• [DATA EXCERPTS]
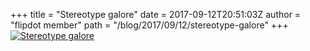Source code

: +++
title = "Stereotype galore"
date = 2017-09-12T20:51:03Z
author = "flipdot member"
path = "/blog/2017/09/12/stereotype-galore"
+++
[![Stereotype
galore](/media/20170912_204143.serendipityThumb.jpg)](/media/20170912_204143.jpg)
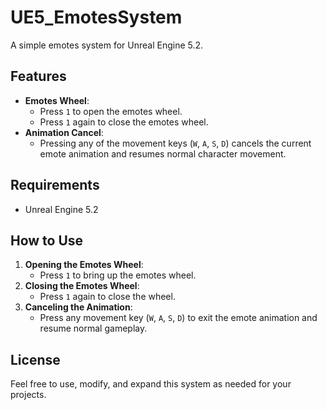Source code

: # UE5_EmotesSystem

A simple emotes system for Unreal Engine 5.2.

## Features
- **Emotes Wheel**: 
  - Press `1` to open the emotes wheel.
  - Press `1` again to close the emotes wheel.
- **Animation Cancel**: 
  - Pressing any of the movement keys (`W`, `A`, `S`, `D`) cancels the current emote animation and resumes normal character movement.

## Requirements
- Unreal Engine 5.2

## How to Use
1. **Opening the Emotes Wheel**:
   - Press `1` to bring up the emotes wheel.
2. **Closing the Emotes Wheel**:
   - Press `1` again to close the wheel.
3. **Canceling the Animation**:
   - Press any movement key (`W`, `A`, `S`, `D`) to exit the emote animation and resume normal gameplay.

## License
Feel free to use, modify, and expand this system as needed for your projects.
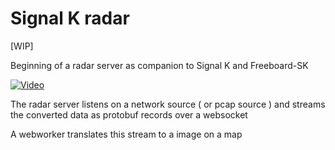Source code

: # Signal K radar

[WIP]

Beginning of a radar server as companion to Signal K and Freeboard-SK

[![Video](https://img.youtube.com/vi/5oTSLtVAKFs/0.jpg)](https://www.youtube.com/watch?v=5oTSLtVAKFs)

The radar server listens on a network source ( or pcap source ) and streams the converted data as protobuf records over a websocket

A webworker translates this stream to a image on a map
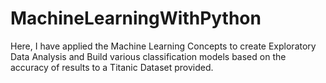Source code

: # MachineLearningWithPython
Here, I have applied the Machine Learning Concepts to create Exploratory Data Analysis and Build various classification models based on the accuracy of results to a Titanic Dataset provided.

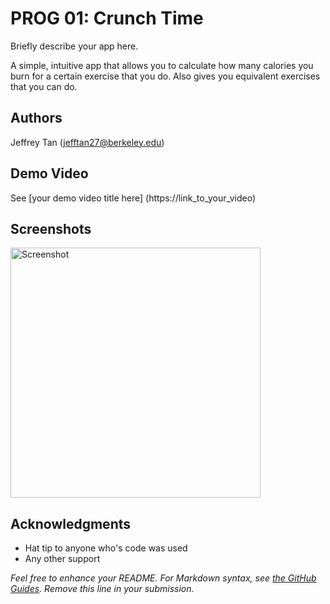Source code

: # PROG 01: Crunch Time

Briefly describe your app here.

A simple, intuitive app that allows you to calculate how many calories you burn for a certain exercise that you do.
Also gives you equivalent exercises that you can do. 

## Authors

Jeffrey Tan ([jefftan27@berkeley.edu](mailto:jefftan27@berkeley.edu))

## Demo Video

See [your demo video title here] (https://link_to_your_video)

## Screenshots

<img src="screenshots/main.png" height="400" alt="Screenshot"/>

## Acknowledgments

* Hat tip to anyone who's code was used
* Any other support

*Feel free to enhance your README. For Markdown syntax, see [the GitHub Guides](https://guides.github.com/features/mastering-markdown/). Remove this line in your submission.*
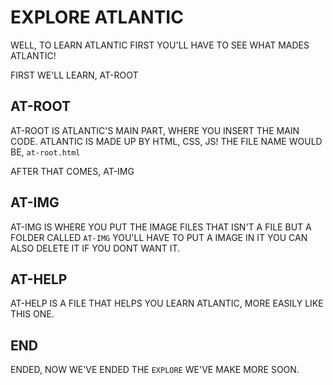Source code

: # EXPLORE ATLANTIC

WELL, TO LEARN ATLANTIC FIRST YOU'LL HAVE TO 
SEE WHAT MADES ATLANTIC!

FIRST WE'LL LEARN, AT-ROOT

## AT-ROOT

AT-ROOT IS ATLANTIC'S MAIN PART, WHERE YOU INSERT THE MAIN CODE.
ATLANTIC IS MADE UP BY HTML, CSS, JS!
THE FILE NAME WOULD BE, `at-root.html`

AFTER THAT COMES, AT-IMG

## AT-IMG

AT-IMG IS WHERE YOU PUT THE IMAGE FILES THAT ISN'T A FILE
BUT A FOLDER CALLED `AT-IMG` YOU'LL HAVE TO 
PUT A IMAGE IN IT YOU CAN ALSO DELETE IT IF YOU DONT
WANT IT.

## AT-HELP

AT-HELP IS A FILE THAT HELPS YOU LEARN ATLANTIC, MORE EASILY
LIKE THIS ONE.

## END

ENDED, NOW WE'VE ENDED THE `EXPLORE` WE'VE MAKE MORE
SOON.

• [WORK TO COMPLETE] Give an exact copy of the entries, excluding all pictures.

• [OUTPUT OF THE TASK]
Source code

: +++
title = "Stereotype galore"
date = 2017-09-12T20:51:03Z
author = "flipdot member"
path = "/blog/2017/09/12/stereotype-galore"
+++
[![Stereotype
galore](/media/20170912_204143.serendipityThumb.jpg)](/media/20170912_204143.jpg)
Source code

: # UE5_EmotesSystem

A simple emotes system for Unreal Engine 5.2.

## Features
- **Emotes Wheel**: 
  - Press `1` to open the emotes wheel.
  - Press `1` again to close the emotes wheel.
- **Animation Cancel**: 
  - Pressing any of the movement keys (`W`, `A`, `S`, `D`) cancels the current emote animation and resumes normal character movement.

## Requirements
- Unreal Engine 5.2

## How to Use
1. **Opening the Emotes Wheel**:
   - Press `1` to bring up the emotes wheel.
2. **Closing the Emotes Wheel**:
   - Press `1` again to close the wheel.
3. **Canceling the Animation**:
   - Press any movement key (`W`, `A`, `S`, `D`) to exit the emote animation and resume normal gameplay.

## License
Feel free to use, modify, and expand this system as needed for your projects.
Source code

: # Signal K radar

[WIP]

Beginning of a radar server as companion to Signal K and Freeboard-SK

[![Video](https://img.youtube.com/vi/5oTSLtVAKFs/0.jpg)](https://www.youtube.com/watch?v=5oTSLtVAKFs)

The radar server listens on a network source ( or pcap source ) and streams the converted data as protobuf records over a websocket

A webworker translates this stream to a image on a map
Source code

: # MachineLearningWithPython
Here, I have applied the Machine Learning Concepts to create Exploratory Data Analysis and Build various classification models based on the accuracy of results to a Titanic Dataset provided.

Source code

: # PROG 01: Crunch Time

Briefly describe your app here.

A simple, intuitive app that allows you to calculate how many calories you burn for a certain exercise that you do.
Also gives you equivalent exercises that you can do. 

## Authors

Jeffrey Tan ([jefftan27@berkeley.edu](mailto:jefftan27@berkeley.edu))

## Demo Video

See [your demo video title here] (https://link_to_your_video)

## Screenshots

<img src="screenshots/main.png" height="400" alt="Screenshot"/>

## Acknowledgments

* Hat tip to anyone who's code was used
* Any other support

*Feel free to enhance your README. For Markdown syntax, see [the GitHub Guides](https://guides.github.com/features/mastering-markdown/). Remove this line in your submission.*
Source code

: # EXPLORE ATLANTIC

WELL, TO LEARN ATLANTIC FIRST YOU'LL HAVE TO 
SEE WHAT MADES ATLANTIC!

FIRST WE'LL LEARN, AT-ROOT

## AT-ROOT

AT-ROOT IS ATLANTIC'S MAIN PART, WHERE YOU INSERT THE MAIN CODE.
ATLANTIC IS MADE UP BY HTML, CSS, JS!
THE FILE NAME WOULD BE, `at-root.html`

AFTER THAT COMES, AT-IMG

## AT-IMG

AT-IMG IS WHERE YOU PUT THE IMAGE FILES THAT ISN'T A FILE
BUT A FOLDER CALLED `AT-IMG` YOU'LL HAVE TO 
PUT A IMAGE IN IT YOU CAN ALSO DELETE IT IF YOU DONT
WANT IT.

## AT-HELP

AT-HELP IS A FILE THAT HELPS YOU LEARN ATLANTIC, MORE EASILY
LIKE THIS ONE.

## END

ENDED, NOW WE'VE ENDED THE `EXPLORE` WE'VE MAKE MORE
SOON.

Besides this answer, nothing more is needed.